═══ INPUT DATA

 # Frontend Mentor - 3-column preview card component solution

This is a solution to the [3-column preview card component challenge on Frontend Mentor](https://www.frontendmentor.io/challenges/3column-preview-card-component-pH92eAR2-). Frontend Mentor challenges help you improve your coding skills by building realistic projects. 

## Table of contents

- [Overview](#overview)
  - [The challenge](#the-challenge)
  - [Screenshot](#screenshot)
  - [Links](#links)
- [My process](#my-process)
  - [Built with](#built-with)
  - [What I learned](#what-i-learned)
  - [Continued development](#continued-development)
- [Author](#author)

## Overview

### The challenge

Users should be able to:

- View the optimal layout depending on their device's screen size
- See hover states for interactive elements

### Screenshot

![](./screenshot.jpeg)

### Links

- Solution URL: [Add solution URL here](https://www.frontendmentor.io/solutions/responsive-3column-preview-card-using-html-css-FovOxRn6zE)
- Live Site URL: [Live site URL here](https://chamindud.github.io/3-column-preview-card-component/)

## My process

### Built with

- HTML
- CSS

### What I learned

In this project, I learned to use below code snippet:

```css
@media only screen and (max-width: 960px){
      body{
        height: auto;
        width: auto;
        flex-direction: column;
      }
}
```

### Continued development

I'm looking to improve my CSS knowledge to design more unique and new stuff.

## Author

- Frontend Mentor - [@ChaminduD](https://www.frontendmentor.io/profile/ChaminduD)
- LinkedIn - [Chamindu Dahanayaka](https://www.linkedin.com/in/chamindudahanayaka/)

══════
═══ INPUT DATA

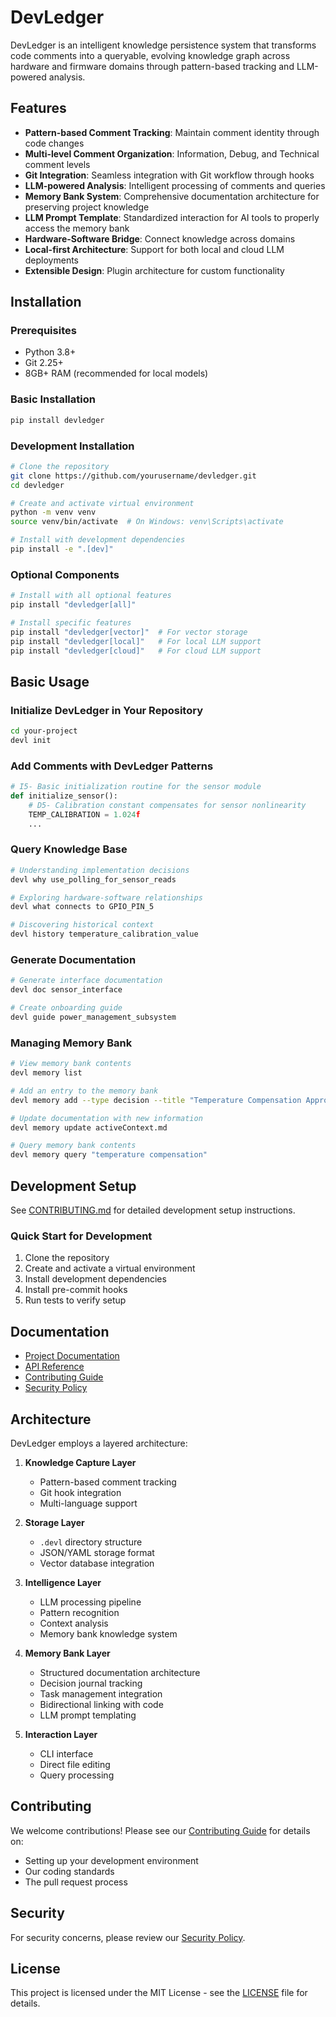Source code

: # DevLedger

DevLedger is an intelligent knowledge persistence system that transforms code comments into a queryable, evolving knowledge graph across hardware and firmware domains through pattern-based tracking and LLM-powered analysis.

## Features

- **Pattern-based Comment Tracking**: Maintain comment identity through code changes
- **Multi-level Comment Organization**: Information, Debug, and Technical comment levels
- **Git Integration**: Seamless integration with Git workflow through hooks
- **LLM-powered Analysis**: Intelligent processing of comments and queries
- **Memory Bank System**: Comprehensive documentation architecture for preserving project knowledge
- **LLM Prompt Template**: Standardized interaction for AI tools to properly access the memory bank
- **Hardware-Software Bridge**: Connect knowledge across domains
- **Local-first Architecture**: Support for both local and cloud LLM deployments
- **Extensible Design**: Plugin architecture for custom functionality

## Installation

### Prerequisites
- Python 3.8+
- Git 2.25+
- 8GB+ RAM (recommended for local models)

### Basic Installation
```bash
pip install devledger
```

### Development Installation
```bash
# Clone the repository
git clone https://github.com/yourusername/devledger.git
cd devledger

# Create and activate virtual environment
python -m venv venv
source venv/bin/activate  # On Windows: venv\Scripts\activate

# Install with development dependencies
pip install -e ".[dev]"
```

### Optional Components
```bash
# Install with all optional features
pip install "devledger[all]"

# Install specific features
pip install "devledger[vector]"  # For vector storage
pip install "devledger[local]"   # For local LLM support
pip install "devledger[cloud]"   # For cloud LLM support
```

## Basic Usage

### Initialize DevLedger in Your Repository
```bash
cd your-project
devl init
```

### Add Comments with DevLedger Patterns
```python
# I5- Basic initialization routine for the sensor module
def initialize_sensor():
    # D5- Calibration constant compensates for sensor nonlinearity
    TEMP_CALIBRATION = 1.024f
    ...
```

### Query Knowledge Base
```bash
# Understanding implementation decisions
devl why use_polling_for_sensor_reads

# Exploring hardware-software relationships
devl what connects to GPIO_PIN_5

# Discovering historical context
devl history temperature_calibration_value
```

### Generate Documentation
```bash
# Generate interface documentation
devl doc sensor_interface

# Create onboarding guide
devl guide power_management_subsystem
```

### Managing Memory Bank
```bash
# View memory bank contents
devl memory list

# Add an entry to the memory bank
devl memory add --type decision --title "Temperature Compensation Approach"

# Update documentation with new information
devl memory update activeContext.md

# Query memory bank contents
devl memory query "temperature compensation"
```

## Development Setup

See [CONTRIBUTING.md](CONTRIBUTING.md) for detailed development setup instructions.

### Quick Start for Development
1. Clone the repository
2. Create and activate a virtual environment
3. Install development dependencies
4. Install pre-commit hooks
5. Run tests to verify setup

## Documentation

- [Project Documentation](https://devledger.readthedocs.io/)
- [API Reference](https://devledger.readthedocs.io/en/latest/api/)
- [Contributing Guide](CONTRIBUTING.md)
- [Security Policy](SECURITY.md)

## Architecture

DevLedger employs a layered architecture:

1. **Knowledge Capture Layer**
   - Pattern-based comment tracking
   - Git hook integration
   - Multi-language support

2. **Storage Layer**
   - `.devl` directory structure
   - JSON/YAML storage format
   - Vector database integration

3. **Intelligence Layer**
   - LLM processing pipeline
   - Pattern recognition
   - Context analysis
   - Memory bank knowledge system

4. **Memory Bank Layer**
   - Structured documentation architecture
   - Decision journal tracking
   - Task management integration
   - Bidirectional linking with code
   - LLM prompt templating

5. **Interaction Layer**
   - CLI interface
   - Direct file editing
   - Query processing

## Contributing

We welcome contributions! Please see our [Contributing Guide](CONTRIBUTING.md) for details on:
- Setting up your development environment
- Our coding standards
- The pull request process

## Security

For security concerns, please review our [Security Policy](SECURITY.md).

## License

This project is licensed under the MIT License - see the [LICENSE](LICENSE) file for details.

══════

*EXERCISE DIRECTIONS:*
Your task is to retype the entries verbatim, starting with the line that holds "# Frontend Mentor" and stopping after the line that holds "- LinkedIn - [Chamindu".

*RESULT FOR THIS TASK:*
 # Frontend Mentor - 3-column preview card component solution

This is a solution to the [3-column preview card component challenge on Frontend Mentor](https://www.frontendmentor.io/challenges/3column-preview-card-component-pH92eAR2-). Frontend Mentor challenges help you improve your coding skills by building realistic projects. 

## Table of contents

- [Overview](#overview)
  - [The challenge](#the-challenge)
  - [Screenshot](#screenshot)
  - [Links](#links)
- [My process](#my-process)
  - [Built with](#built-with)
  - [What I learned](#what-i-learned)
  - [Continued development](#continued-development)
- [Author](#author)

## Overview

### The challenge

Users should be able to:

- View the optimal layout depending on their device's screen size
- See hover states for interactive elements

### Screenshot

![](./screenshot.jpeg)

### Links

- Solution URL: [Add solution URL here](https://www.frontendmentor.io/solutions/responsive-3column-preview-card-using-html-css-FovOxRn6zE)
- Live Site URL: [Live site URL here](https://chamindud.github.io/3-column-preview-card-component/)

## My process

### Built with

- HTML
- CSS

### What I learned

In this project, I learned to use below code snippet:

```css
@media only screen and (max-width: 960px){
      body{
        height: auto;
        width: auto;
        flex-direction: column;
      }
}
```

### Continued development

I'm looking to improve my CSS knowledge to design more unique and new stuff.

## Author

- Frontend Mentor - [@ChaminduD](https://www.frontendmentor.io/profile/ChaminduD)
- LinkedIn - [Chamindu Dahanayaka](https://www.linkedin.com/in/chamindudahanayaka/)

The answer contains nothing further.